All photography: Richard Bryant

The Whitechapel Gallery set up shop in East London in 1901, before the neighborhood was crawling with posh artist types and dilapidated East End factories were turned into members-only social clubs. In fact, the Gallery’s history is a history of firsts: In 1939, the Guernica was displayed at Whitechapel, its first and only visit to Britain; in 1958, the Gallery presented Jackson Pollock’s first major show in Britain; and in 1970 and 1971, the first shows of David Hockney, Gilbert & George and Richard Long were staged here. The institution has launched and supported the careers of countless artists, among them Richard Hamilton, Lucian Freud, Barbara Hepworth, Hockney, Gilbert & George, and Bridget Riley.

 

£13 million and two years of construction since the expansion broke ground (or rather walls) in 2007, the Whitechapel Gallery isn’t just one of London’s seminal modern art institutions but it’s also more than two times larger and-despite being nuzzled between a KFC and a seedy news agent—it’s also an architectural destination. Designed by Belgian architects Robbrecht en Daem (with London practice Witherford Watson Mann Architects), the development unifies the two landmark buildings, adding smart new galleries, a research room for Whitechapel’s century-old archive, and an education and research tower, leaving the gallery the flexibility to remain open all year, even while shows are in transition.

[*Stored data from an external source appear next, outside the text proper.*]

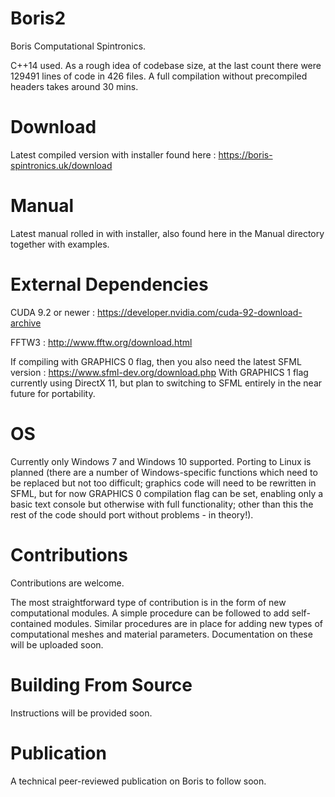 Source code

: # Boris2

Boris Computational Spintronics.

C++14 used. 
As a rough idea of codebase size, at the last count there were 129491 lines of code in 426 files. A full compilation without precompiled headers takes around 30 mins.

# Download

Latest compiled version with installer found here : https://boris-spintronics.uk/download

# Manual

Latest manual rolled in with installer, also found here in the Manual directory together with examples. 

# External Dependencies

CUDA 9.2 or newer : https://developer.nvidia.com/cuda-92-download-archive

FFTW3 : http://www.fftw.org/download.html

If compiling with GRAPHICS 0 flag, then you also need the latest SFML version : https://www.sfml-dev.org/download.php
With GRAPHICS 1 flag currently using DirectX 11, but plan to switching to SFML entirely in the near future for portability.

# OS

Currently only Windows 7 and Windows 10 supported. Porting to Linux is planned (there are a number of Windows-specific functions which need to be replaced but not too difficult; graphics code will need to be rewritten in SFML, but for now GRAPHICS 0 compilation flag can be set, enabling only a basic text console but otherwise with full functionality; other than this the rest of the code should port without problems - in theory!).

# Contributions

Contributions are welcome. 

The most straightforward type of contribution is in the form of new computational modules. A simple procedure can be followed to add self-contained modules. Similar procedures are in place for adding new types of computational meshes and material parameters. Documentation on these will be uploaded soon.

# Building From Source

Instructions will be provided soon.

# Publication

A technical peer-reviewed publication on Boris to follow soon.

To celebrate the opening, Turner Prize-nominated artist Goshka Macuga helped convince Margaretta Rockefeller to lend Whitechapel the 20-foot long Guernica tapestry for a year (snatching it from the UN building in New York, where it has been housed since ‘85). But the buck doesn’t stop there. Nine inaugural shows grace the new building, including the first retrospective by German sculptor Isa Genzken and an exhibition of “Great Early Buys from the British Council Collection,” curated by Michael Craig-Martin and including works by Lucian Freud, Paul Nash, Ben Nicholson, Henry Moore, Bridget Riley, Peter Doig, Sarah Lucas and Chris Ofili, as well as a solo show by Craig-Martin, among others. With a history spanning  Jack the Ripper and Jack London’s The People of the Abyss, Whitechapel now has a future in store.